- **WHAT THIS TASK INVOLVES**: Using the records below, transcribe word for word the stretch from the line that contains "<!-- NAME: HADEID MIRZA -->" through the line that contains "## Program Description", both end lines included, and nothing else.

(Records contained in a dataset)
::::
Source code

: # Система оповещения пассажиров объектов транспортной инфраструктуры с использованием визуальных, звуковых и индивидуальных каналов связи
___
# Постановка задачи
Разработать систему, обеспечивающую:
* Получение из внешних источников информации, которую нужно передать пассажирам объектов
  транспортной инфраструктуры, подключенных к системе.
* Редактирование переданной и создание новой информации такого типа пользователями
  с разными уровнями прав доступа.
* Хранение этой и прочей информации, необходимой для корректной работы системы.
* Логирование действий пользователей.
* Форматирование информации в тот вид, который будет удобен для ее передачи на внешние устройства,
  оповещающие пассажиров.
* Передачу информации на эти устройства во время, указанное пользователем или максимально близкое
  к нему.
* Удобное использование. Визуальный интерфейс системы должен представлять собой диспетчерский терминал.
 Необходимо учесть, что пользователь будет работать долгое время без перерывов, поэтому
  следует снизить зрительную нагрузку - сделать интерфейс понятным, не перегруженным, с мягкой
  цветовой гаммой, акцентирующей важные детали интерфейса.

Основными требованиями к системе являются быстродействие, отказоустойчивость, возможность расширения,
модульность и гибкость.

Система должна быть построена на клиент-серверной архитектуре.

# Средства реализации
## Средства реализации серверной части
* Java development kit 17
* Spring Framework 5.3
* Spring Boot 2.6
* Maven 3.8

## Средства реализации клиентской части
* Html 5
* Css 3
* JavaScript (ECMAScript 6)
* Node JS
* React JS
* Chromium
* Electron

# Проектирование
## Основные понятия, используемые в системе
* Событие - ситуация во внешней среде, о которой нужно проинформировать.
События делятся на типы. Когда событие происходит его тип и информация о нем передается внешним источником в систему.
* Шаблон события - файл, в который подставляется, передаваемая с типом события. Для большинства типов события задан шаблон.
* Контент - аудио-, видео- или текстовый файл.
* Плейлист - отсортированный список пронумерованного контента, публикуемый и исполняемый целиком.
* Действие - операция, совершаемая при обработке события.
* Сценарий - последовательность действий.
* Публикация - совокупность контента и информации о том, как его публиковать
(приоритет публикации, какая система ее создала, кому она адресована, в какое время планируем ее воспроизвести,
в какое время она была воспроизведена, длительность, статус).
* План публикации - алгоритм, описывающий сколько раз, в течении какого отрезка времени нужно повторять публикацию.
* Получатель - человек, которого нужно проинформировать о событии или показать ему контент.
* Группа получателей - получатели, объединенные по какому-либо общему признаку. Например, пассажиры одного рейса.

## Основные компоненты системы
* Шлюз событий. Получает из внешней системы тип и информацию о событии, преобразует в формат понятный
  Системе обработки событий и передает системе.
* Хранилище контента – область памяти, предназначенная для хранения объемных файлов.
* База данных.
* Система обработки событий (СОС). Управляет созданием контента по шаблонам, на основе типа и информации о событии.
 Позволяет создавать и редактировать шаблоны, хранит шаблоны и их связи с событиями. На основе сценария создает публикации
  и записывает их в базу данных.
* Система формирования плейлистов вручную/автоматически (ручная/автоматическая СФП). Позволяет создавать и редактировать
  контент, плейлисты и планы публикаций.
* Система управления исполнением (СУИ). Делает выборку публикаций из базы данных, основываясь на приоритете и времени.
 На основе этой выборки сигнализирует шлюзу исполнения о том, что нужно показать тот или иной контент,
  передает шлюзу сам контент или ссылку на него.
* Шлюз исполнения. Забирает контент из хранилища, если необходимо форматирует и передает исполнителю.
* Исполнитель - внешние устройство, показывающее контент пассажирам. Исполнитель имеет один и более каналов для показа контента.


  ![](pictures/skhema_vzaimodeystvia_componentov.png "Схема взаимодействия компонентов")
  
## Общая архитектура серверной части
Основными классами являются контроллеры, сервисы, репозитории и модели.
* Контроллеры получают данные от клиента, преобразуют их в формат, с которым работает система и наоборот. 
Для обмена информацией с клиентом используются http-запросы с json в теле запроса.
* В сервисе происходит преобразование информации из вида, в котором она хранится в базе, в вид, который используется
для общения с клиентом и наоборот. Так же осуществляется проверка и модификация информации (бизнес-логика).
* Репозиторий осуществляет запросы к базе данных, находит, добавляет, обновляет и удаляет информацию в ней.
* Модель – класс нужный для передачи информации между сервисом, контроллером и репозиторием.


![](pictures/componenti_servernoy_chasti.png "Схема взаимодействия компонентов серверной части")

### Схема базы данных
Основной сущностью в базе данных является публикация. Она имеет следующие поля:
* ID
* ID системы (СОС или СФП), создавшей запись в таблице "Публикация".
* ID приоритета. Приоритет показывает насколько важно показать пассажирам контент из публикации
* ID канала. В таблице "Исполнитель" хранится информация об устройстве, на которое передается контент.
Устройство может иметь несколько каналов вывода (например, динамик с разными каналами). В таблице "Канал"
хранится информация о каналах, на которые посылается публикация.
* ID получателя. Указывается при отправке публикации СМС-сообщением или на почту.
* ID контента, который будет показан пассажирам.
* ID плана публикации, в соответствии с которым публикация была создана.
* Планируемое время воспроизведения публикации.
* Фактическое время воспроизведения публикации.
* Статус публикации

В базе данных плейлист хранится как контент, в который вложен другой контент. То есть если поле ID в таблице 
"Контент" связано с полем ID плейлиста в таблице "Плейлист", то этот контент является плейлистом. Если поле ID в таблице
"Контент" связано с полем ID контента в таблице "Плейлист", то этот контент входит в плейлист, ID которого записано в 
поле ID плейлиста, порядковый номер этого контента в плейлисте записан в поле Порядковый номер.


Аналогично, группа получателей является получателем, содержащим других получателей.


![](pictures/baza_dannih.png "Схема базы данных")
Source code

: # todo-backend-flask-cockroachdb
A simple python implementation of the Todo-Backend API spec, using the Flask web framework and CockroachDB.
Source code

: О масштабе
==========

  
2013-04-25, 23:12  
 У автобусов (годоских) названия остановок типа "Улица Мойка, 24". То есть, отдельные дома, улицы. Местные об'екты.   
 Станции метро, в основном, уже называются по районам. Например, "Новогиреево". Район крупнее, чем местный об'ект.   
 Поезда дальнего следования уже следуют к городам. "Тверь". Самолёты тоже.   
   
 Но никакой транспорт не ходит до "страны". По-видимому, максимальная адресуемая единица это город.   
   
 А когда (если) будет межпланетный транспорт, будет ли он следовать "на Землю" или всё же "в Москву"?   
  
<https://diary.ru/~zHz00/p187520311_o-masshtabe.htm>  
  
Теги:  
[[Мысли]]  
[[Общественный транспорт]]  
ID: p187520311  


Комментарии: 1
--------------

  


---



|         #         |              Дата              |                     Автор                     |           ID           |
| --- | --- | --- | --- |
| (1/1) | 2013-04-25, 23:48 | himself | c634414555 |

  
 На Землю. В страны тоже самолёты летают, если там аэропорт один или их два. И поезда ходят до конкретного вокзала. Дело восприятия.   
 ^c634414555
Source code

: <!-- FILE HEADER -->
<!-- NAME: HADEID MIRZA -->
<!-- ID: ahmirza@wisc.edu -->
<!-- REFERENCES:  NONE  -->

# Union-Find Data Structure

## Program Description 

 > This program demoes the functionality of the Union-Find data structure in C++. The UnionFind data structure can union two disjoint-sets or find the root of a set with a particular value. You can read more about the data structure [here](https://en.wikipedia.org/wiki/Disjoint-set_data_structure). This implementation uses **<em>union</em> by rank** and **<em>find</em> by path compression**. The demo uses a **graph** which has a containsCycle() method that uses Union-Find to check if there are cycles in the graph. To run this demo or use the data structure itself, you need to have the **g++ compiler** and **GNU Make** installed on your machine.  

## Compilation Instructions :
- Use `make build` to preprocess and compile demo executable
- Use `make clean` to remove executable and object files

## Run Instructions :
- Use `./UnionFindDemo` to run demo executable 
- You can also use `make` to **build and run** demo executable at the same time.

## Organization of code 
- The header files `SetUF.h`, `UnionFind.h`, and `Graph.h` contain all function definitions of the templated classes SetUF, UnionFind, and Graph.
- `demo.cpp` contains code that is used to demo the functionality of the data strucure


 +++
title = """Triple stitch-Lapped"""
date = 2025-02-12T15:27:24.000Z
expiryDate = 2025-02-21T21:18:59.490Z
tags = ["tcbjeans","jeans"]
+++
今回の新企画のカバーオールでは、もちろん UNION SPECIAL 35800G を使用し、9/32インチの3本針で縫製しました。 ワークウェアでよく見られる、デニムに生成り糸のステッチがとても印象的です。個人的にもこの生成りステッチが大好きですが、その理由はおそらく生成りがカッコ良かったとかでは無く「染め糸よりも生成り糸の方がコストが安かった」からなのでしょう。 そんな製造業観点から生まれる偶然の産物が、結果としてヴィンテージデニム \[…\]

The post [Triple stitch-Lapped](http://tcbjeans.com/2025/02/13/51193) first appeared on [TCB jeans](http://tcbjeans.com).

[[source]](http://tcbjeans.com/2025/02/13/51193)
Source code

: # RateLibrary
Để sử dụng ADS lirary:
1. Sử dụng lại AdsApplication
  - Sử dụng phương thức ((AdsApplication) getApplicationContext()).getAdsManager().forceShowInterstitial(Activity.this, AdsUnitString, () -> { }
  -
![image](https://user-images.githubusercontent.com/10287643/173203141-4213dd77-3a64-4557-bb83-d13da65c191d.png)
::::
- **ANSWER BOX**:
<!-- NAME: HADEID MIRZA -->
<!-- ID: ahmirza@wisc.edu -->
<!-- REFERENCES:  NONE  -->

# Union-Find Data Structure

## Program Description 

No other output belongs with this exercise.